Both intervals are approximate. The approximation is justified by the Central Limit Theorem when \(n > 30\).

Case 3 — Application Exercise

Application Exercise — Setup

An insurance company has budgeted an average daily payout of no more than 5,000 monetary units (m.u.) per day to cover its policyholders’ claims. To validate this estimate, 100 days were randomly selected from the company’s historical records, yielding:

\[\bar{x} = 5{,}625 \text{ m.u.} \qquad s' = 2{,}500 \text{ m.u.}\]

Find a 95% CI for the mean daily payout and determine whether 5,000 m.u./day is sufficient.

Application Exercise — Solution

Population distribution: unknown; \(\sigma\): unknown.

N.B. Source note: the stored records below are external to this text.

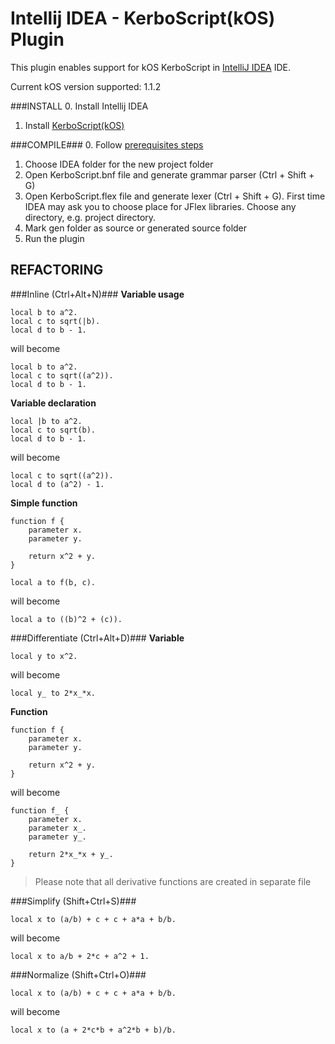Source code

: # Intellij IDEA - KerboScript(kOS) Plugin
This plugin enables support for kOS KerboScript in [IntelliJ IDEA](https://www.jetbrains.com/idea/) IDE.

Current kOS version supported: 1.1.2

###INSTALL
0. Install Intellij IDEA
1. Install [KerboScript(kOS)](https://www.jetbrains.com/idea/help/installing-updating-and-uninstalling-repository-plugins.html)

###COMPILE###
0. Follow [prerequisites steps](http://www.jetbrains.org/intellij/sdk/docs/tutorials/custom_language_support/prerequisites.html)
1. Choose IDEA folder for the new project folder
2. Open KerboScript.bnf file and generate grammar parser (Ctrl + Shift + G)
3. Open KerboScript.flex file and generate lexer (Ctrl + Shift + G). First time IDEA may ask you to choose place for
JFlex libraries. Choose any directory, e.g. project directory.
4. Mark gen folder as source or generated source folder
5. Run the plugin

REFACTORING
-----------
###Inline (Ctrl+Alt+N)###
**Variable usage**

    local b to a^2.
    local c to sqrt(|b).
    local d to b - 1.

will become

    local b to a^2.
    local c to sqrt((a^2)).
    local d to b - 1.

**Variable declaration**

    local |b to a^2.
    local c to sqrt(b).
    local d to b - 1.

will become

    local c to sqrt((a^2)).
    local d to (a^2) - 1.

**Simple function**

    function f {
        parameter x.
        parameter y.

        return x^2 + y.
    }

    local a to f(b, c).

will become

    local a to ((b)^2 + (c)).

###Differentiate (Ctrl+Alt+D)###
**Variable**

    local y to x^2.

will become

    local y_ to 2*x_*x.

**Function**

    function f {
        parameter x.
        parameter y.

        return x^2 + y.
    }

will become

    function f_ {
        parameter x.
        parameter x_.
        parameter y_.

        return 2*x_*x + y_.
    }

> Please note that all derivative functions are created in separate file

###Simplify (Shift+Ctrl+S)###

    local x to (a/b) + c + c + a*a + b/b.

will become

    local x to a/b + 2*c + a^2 + 1.

###Normalize (Shift+Ctrl+O)###

    local x to (a/b) + c + c + a*a + b/b.

will become

    local x to (a + 2*c*b + a^2*b + b)/b.

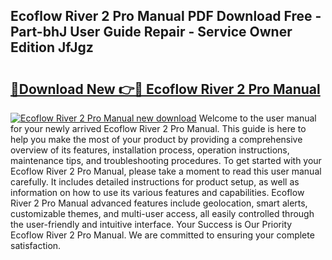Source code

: ## Ecoflow River 2 Pro Manual PDF Download Free - Part-bhJ User Guide Repair - Service Owner Edition JfJgz

# <h2><a href="http://bc45802.oget.top/?id=Ecoflow+River+2+Pro+Manual">🔗Download New 👉🔴 Ecoflow River 2 Pro Manual</a></h2>

[![Ecoflow River 2 Pro Manual new download](https://i.imgur.com/5g1atiW.png)](http://bc45802.oget.top/?id=Ecoflow+River+2+Pro+Manual)
Welcome to the user manual for your newly arrived Ecoflow River 2 Pro Manual. This guide is here to help you make the most of your product by providing a comprehensive overview of its features, installation process, operation instructions, maintenance tips, and troubleshooting procedures. To get started with your Ecoflow River 2 Pro Manual, please take a moment to read this user manual carefully. It includes detailed instructions for product setup, as well as information on how to use its various features and capabilities. Ecoflow River 2 Pro Manual advanced features include geolocation, smart alerts, customizable themes, and multi-user access, all easily controlled through the user-friendly and intuitive interface. Your Success is Our Priority Ecoflow River 2 Pro Manual. We are committed to ensuring your complete satisfaction.
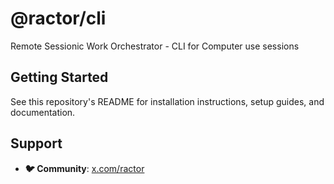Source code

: # @ractor/cli

Remote Sessionic Work Orchestrator - CLI for Computer use sessions

## Getting Started

See this repository's README for installation instructions, setup guides, and documentation.

## Support

- **🐦 Community**: [x.com/ractor](https://x.com/ractor)
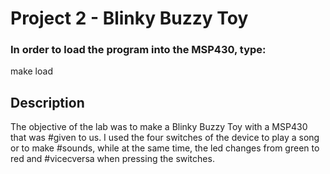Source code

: # Project 2 - Blinky Buzzy Toy
### In order to load the program into the MSP430, type:
make load
## Description
The objective of the lab was to make a Blinky Buzzy Toy with a MSP430 that was
#given to us. I used the four switches of the device to play a song or to make
#sounds, while at the same time, the led changes from green to red and
#vicecversa when pressing the switches.
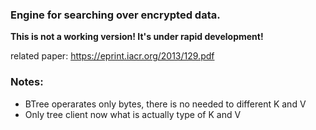 ### Engine for searching over encrypted data.

**This is not a working version! It's under rapid development!**

related paper: https://eprint.iacr.org/2013/129.pdf


### Notes: 

- BTree operarates only bytes, there is no needed to different K and V
- Only tree client now what is actually type of K and V
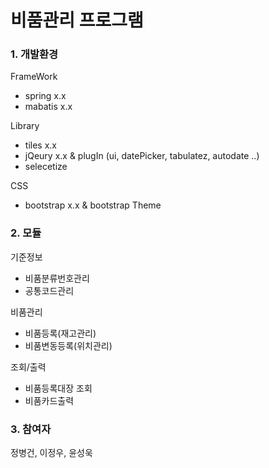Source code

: # 비품관리 프로그램

### 1. 개발환경
FrameWork
* spring x.x
* mabatis x.x

Library
* tiles x.x
* jQeury x.x & plugIn (ui, datePicker, tabulatez, autodate ..)
* selecetize

CSS 
* bootstrap x.x & bootstrap Theme

### 2. 모듈
기준정보
* 비품분류번호관리
* 공통코드관리

비품관리
* 비품등록(재고관리)
* 비품변동등록(위치관리)

조회/출력
* 비품등록대장 조회
* 비품카드출력

### 3. 참여자
정병건, 이정우, 윤성욱
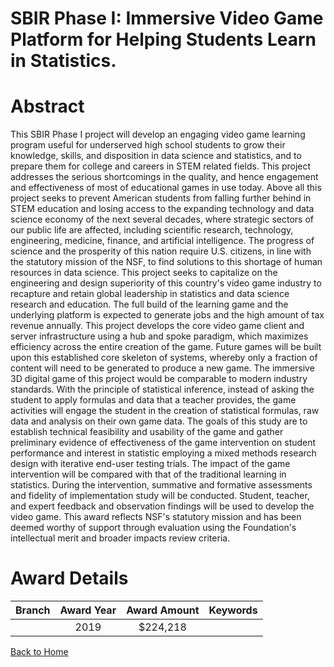 
SBIR Phase I: Immersive Video Game Platform for Helping Students Learn in Statistics.
=====================================================================================

# Abstract


This SBIR Phase I project will develop an engaging video game learning program useful for underserved high school students to grow their knowledge, skills, and disposition in data science and statistics, and to prepare them for college and careers in STEM related fields. This project addresses the serious shortcomings in the quality, and hence engagement and effectiveness of most of educational games in use today. Above all this project seeks to prevent American students from falling further behind in STEM education and losing access to the expanding technology and data science economy of the next several decades, where strategic sectors of our public life are affected, including scientific research, technology, engineering, medicine, finance, and artificial intelligence. The progress of science and the prosperity of this nation require U.S. citizens, in line with the statutory mission of the NSF, to find solutions to this shortage of human resources in data science. This project seeks to capitalize on the engineering and design superiority of this country's video game industry to recapture and retain global leadership in statistics and data science research and education. The full build of the learning game and the underlying platform is expected to generate jobs and the high amount of tax revenue annually. This project develops the core video game client and server infrastructure using a hub and spoke paradigm, which maximizes efficiency across the entire creation of the game. Future games will be built upon this established core skeleton of systems, whereby only a fraction of content will need to be generated to produce a new game. The immersive 3D digital game of this project would be comparable to modern industry standards. With the principle of statistical inference, instead of asking the student to apply formulas and data that a teacher provides, the game activities will engage the student in the creation of statistical formulas, raw data and analysis on their own game data. The goals of this study are to establish technical feasibility and usability of the game and gather preliminary evidence of effectiveness of the game intervention on student performance and interest in statistic employing a mixed methods research design with iterative end-user testing trials. The impact of the game intervention will be compared with that of the traditional learning in statistics. During the intervention, summative and formative assessments and fidelity of implementation study will be conducted. Student, teacher, and expert feedback and observation findings will be used to develop the video game. This award reflects NSF's statutory mission and has been deemed worthy of support through evaluation using the Foundation's intellectual merit and broader impacts review criteria.  

# Award Details

|Branch|Award Year|Award Amount|Keywords|
| :---: | :---: | :---: | :---: |
||2019|$224,218||
  
  


[Back to Home](https://github.com/chrischow/dod_sbir_awards#475)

Sample: \(n = 100\), \(\bar{x} = 5{,}625\), \(s' = 2{,}500\).

Pivot statistic: \(\;Z = \dfrac{\bar{X} - \mu}{S'/\sqrt{n}} \;\dot{\sim}\; N(0,1)\)

\[1-\alpha = 0.95 \;\Leftrightarrow\; \alpha = 0.05 \;\Rightarrow\; z_{\alpha/2} = 1.96\]

\[IC_{95\%}(\mu) \approx \left(5{,}625 - 1.96\times\frac{2{,}500}{\sqrt{100}}\;;\; 5{,}625 + 1.96\times\frac{2{,}500}{\sqrt{100}}\right)\]

\[\boxed{IC_{95\%}(\mu) \approx (5{,}135\;;\; 6{,}115)}\]

Application Exercise — Conclusion

\[IC_{95\%}(\mu) \approx (5{,}135\;;\; 6{,}115)\]

Conclusion

\[5{,}000 \notin IC_{95\%}(\mu)\]

The value 5,000 m.u. lies below the entire confidence interval. With 95% confidence, the true mean daily payout exceeds 5,000 m.u./day. The company’s budget is likely insufficient.

3) CI for the Proportion \(p\)

CI for the Proportion — Setup

Consider a random sample \(X_1, X_2, \ldots, X_n\), \(n \in \mathbb{N}\), \(n > 30\), drawn from a Bernoulli population:

\[X \sim \mathrm{Bernoulli}(p), \quad 0 < p < 1\]

(equivalently, \(X \sim \mathrm{Binomial}(1, p)\))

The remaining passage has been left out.